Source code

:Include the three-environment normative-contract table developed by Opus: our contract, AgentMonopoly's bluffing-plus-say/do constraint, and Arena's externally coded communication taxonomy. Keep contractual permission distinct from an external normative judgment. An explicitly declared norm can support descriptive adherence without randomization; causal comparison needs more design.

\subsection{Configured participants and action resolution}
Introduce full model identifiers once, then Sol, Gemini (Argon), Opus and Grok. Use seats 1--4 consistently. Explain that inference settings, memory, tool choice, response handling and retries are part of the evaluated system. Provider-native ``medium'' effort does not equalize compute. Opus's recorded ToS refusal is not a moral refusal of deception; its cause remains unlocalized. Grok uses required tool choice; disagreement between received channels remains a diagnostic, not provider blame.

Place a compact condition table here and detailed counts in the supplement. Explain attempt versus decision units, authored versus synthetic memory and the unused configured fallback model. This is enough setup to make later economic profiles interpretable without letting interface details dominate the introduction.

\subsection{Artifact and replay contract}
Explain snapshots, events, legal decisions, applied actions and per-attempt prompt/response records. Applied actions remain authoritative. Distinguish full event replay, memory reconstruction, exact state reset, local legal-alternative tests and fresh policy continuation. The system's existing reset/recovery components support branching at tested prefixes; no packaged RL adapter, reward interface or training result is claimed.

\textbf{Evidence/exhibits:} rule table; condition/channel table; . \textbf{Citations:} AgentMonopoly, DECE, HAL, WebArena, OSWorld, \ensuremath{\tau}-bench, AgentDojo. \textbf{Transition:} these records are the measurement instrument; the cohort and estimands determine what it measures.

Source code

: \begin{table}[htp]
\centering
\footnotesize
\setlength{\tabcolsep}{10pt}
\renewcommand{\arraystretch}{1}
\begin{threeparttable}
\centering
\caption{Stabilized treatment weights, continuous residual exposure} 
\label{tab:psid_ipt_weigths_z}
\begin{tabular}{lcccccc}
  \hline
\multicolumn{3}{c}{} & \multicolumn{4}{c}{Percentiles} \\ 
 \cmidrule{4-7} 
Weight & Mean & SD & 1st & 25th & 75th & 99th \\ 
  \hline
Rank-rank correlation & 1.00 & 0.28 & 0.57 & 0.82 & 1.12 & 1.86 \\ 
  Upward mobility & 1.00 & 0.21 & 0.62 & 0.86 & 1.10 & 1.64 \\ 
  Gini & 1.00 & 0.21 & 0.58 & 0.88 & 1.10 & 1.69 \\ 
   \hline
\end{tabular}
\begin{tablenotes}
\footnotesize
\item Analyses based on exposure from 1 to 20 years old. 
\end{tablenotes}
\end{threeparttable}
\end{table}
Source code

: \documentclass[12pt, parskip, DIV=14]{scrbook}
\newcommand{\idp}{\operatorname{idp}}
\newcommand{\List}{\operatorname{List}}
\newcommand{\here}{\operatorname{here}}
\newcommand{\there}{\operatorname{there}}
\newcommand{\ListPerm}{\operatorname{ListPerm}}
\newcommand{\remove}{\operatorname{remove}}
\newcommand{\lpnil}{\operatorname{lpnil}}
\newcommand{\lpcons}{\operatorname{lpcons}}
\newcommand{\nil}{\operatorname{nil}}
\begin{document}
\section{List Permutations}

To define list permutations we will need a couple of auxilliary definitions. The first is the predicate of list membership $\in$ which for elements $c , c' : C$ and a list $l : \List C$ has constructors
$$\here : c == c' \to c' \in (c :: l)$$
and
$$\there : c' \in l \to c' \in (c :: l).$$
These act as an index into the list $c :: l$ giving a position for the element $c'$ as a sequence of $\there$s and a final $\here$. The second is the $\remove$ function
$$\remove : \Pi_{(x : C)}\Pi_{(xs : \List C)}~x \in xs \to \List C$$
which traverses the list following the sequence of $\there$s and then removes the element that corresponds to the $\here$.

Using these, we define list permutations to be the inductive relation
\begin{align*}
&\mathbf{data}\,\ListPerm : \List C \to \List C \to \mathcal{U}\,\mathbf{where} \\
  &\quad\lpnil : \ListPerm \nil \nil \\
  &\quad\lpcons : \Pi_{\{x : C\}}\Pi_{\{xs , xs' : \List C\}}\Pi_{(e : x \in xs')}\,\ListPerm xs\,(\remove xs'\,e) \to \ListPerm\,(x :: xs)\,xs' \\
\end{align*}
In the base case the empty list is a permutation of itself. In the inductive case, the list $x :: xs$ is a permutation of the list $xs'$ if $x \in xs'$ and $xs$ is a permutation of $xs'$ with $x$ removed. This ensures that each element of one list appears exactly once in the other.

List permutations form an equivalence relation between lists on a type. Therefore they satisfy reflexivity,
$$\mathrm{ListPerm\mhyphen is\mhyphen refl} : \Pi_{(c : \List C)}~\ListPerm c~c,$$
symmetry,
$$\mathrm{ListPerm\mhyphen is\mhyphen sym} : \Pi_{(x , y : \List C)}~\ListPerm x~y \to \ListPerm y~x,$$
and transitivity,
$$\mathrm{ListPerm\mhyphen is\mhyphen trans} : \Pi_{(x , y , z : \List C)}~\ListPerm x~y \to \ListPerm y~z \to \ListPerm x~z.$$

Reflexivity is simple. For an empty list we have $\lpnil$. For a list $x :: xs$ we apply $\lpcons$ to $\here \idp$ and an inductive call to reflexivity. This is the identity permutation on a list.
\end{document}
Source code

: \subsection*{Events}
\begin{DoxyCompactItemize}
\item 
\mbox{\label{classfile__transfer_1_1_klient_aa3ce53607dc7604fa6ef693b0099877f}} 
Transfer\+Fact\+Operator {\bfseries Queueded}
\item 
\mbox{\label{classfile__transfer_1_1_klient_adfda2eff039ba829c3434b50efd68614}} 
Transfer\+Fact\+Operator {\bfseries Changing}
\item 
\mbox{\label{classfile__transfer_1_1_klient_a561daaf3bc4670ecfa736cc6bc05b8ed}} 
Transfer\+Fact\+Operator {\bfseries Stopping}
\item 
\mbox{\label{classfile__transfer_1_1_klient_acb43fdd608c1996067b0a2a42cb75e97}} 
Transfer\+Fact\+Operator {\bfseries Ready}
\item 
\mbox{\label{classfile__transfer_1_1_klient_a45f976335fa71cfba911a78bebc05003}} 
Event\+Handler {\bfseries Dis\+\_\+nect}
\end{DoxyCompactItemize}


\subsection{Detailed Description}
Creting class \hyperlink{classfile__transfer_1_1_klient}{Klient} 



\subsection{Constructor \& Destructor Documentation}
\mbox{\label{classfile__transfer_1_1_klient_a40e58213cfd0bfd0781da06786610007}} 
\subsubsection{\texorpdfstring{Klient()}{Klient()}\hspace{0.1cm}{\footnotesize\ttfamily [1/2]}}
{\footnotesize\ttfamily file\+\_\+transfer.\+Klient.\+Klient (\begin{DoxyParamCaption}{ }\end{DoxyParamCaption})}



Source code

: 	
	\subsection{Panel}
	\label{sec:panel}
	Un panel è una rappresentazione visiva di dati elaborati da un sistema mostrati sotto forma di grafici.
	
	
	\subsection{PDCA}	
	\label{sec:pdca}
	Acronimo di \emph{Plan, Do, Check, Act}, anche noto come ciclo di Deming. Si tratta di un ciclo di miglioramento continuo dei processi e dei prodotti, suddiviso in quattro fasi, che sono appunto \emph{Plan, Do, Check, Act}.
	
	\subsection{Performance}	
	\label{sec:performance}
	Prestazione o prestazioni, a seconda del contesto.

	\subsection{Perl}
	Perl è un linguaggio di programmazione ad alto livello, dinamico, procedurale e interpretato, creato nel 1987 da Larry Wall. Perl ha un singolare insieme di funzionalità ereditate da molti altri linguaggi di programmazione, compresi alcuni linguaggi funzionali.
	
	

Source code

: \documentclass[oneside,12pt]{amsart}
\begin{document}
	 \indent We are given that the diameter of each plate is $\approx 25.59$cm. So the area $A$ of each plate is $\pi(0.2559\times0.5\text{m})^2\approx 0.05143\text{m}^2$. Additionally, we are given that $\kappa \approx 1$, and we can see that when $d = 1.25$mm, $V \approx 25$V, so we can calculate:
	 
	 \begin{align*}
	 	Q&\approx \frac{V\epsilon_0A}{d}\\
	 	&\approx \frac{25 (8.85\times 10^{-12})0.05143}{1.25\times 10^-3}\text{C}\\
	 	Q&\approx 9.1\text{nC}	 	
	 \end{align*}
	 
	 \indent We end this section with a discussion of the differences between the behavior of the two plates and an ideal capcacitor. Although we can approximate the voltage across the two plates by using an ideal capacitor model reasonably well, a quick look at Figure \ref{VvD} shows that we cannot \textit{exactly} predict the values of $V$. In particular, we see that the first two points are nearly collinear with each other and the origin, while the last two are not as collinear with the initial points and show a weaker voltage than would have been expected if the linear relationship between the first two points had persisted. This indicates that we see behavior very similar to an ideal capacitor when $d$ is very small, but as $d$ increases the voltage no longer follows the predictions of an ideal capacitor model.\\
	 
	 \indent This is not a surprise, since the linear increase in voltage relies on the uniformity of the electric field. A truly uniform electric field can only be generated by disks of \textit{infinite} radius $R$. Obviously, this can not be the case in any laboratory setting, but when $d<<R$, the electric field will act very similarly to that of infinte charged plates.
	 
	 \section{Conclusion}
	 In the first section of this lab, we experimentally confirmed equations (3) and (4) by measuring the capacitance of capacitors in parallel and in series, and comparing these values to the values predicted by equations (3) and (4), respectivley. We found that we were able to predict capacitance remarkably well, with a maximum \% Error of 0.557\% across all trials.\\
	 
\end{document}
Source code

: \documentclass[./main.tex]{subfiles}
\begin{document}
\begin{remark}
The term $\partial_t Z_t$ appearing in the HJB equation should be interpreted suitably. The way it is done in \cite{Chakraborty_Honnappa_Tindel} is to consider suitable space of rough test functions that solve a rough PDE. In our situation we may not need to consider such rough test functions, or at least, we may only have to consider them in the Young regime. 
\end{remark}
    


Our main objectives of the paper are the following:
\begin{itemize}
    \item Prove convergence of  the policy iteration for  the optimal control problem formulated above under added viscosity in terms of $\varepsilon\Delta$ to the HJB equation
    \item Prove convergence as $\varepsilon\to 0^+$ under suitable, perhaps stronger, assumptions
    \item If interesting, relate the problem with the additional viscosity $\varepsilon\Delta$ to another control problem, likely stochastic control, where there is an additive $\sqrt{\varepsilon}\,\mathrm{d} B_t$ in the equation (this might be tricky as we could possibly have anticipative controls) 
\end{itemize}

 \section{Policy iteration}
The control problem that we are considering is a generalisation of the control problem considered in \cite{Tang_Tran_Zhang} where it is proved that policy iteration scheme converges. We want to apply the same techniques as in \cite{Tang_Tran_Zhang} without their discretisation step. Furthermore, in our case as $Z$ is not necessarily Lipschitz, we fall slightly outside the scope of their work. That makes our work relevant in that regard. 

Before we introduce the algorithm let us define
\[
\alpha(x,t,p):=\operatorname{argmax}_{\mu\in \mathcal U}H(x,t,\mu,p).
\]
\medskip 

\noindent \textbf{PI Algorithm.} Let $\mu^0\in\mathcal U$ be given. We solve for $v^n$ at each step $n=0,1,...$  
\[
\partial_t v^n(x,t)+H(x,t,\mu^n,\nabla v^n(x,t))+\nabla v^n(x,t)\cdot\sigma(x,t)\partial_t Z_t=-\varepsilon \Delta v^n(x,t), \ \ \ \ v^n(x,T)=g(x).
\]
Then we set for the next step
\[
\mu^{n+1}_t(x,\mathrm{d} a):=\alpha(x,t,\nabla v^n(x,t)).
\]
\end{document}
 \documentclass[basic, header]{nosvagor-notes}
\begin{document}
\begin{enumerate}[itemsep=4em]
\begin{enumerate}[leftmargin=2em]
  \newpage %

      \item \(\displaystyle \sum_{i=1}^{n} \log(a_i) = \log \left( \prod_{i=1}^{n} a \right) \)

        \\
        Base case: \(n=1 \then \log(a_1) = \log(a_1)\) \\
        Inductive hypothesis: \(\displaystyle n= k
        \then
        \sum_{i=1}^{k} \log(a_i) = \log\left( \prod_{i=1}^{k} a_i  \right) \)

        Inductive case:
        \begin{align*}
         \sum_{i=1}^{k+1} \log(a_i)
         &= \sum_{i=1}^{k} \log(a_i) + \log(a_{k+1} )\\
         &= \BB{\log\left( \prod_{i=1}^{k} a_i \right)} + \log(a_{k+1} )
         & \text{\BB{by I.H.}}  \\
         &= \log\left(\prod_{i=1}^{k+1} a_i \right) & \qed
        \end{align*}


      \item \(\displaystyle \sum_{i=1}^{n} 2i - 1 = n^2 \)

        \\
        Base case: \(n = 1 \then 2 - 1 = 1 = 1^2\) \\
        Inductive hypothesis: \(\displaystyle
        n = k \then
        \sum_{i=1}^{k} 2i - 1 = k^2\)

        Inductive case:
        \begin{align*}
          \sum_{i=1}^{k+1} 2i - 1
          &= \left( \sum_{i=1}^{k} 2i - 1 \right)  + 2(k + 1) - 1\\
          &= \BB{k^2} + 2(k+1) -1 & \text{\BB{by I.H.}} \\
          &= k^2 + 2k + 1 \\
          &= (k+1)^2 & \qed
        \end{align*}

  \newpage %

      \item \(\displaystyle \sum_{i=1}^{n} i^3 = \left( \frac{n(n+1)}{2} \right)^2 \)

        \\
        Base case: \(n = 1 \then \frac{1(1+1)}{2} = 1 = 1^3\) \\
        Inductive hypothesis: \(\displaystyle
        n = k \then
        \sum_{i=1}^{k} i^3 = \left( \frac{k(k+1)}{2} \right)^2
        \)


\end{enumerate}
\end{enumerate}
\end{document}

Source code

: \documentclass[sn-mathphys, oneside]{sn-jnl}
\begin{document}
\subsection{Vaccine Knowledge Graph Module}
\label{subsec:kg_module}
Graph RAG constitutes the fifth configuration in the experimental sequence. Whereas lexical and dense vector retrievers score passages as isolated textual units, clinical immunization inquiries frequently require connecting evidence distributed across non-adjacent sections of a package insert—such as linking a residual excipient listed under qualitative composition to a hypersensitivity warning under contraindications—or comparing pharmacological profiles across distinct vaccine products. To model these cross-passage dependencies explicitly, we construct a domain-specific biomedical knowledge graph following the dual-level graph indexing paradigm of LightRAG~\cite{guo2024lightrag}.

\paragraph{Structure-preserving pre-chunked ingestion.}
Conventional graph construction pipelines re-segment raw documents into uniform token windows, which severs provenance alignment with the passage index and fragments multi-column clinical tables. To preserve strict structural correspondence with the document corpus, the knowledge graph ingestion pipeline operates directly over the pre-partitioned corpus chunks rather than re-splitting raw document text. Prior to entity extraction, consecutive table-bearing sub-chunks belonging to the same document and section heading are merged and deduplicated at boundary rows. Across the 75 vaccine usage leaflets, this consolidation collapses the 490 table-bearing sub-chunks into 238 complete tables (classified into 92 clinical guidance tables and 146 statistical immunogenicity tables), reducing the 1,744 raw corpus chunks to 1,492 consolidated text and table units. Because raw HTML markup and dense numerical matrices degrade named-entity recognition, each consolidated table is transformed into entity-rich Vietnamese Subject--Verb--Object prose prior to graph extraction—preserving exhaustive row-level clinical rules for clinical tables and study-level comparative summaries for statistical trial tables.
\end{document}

Work required: Throughout the material above, report each line holding the word "quad".

Output below:
  &\quad\lpnil : \ListPerm \nil \nil \\
  &\quad\lpcons : \Pi_{\{x : C\}}\Pi_{\{xs , xs' : \List C\}}\Pi_{(e : x \in xs')}\,\ListPerm xs\,(\remove xs'\,e) \to \ListPerm\,(x :: xs)\,xs' \\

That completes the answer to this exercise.